WHAT YOU HAVE TO DO:
Below are lines of data; count those containing the word "then" and write nothing but the number.

RECORDED INFORMATION:
=== Section Start ===

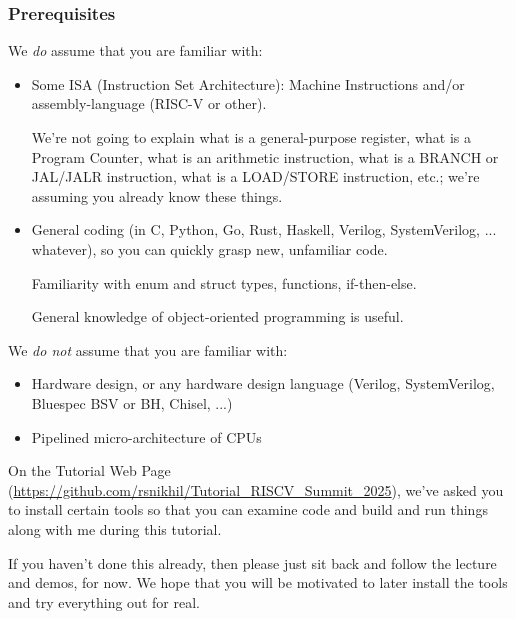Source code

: \begin{frame}[fragile]

\frametitle{Prerequisites}

\begin{center}\scriptsize
 \begin{minipage}{0.9\textwidth}
  We \emph{do} assume that you are familiar with:
  \begin{itemize}

   \item Some ISA (Instruction Set Architecture): Machine Instructions
     and/or assembly-language (RISC-V or other).

     \vspace*{1ex}

     We're not going to explain what is a general-purpose register,
     what is a Program Counter, what is an arithmetic instruction,
     what is a BRANCH or JAL/JALR instruction, what is a LOAD/STORE
     instruction, etc.; we're assuming you already know these things.

   \vspace*{1ex}

   \item General coding (in C, Python, Go, Rust, Haskell, Verilog,
     SystemVerilog, ... whatever), so you can quickly grasp new,
     unfamiliar code.

     Familiarity with enum and struct types, functions, if-then-else.

     General knowledge of object-oriented programming is useful.
  \end{itemize}

  \vspace*{5ex}

  We \emph{do not} assume that you are familiar with:
  \begin{itemize}

   \item Hardware design, or any hardware design language (Verilog,
     SystemVerilog, Bluespec BSV or BH, Chisel, ...)

   \item Pipelined micro-architecture of CPUs

  \end{itemize}

  \vspace*{5ex}

  On the Tutorial Web Page
    (\url{https://github.com/rsnikhil/Tutorial_RISCV_Summit_2025}),
    we've asked you to install certain tools so that you can examine
    code and build and run things along with me during this tutorial.

  \vspace*{2ex}

  If you haven't done this already, then please just sit back and
  follow the lecture and demos, for now.  We hope that you will be
  motivated to later install the tools and try everything out for
  real.

 \end{minipage}
\end{center}

\end{frame}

=== Section End ===

OUTPUT FOR THIS TASK:
2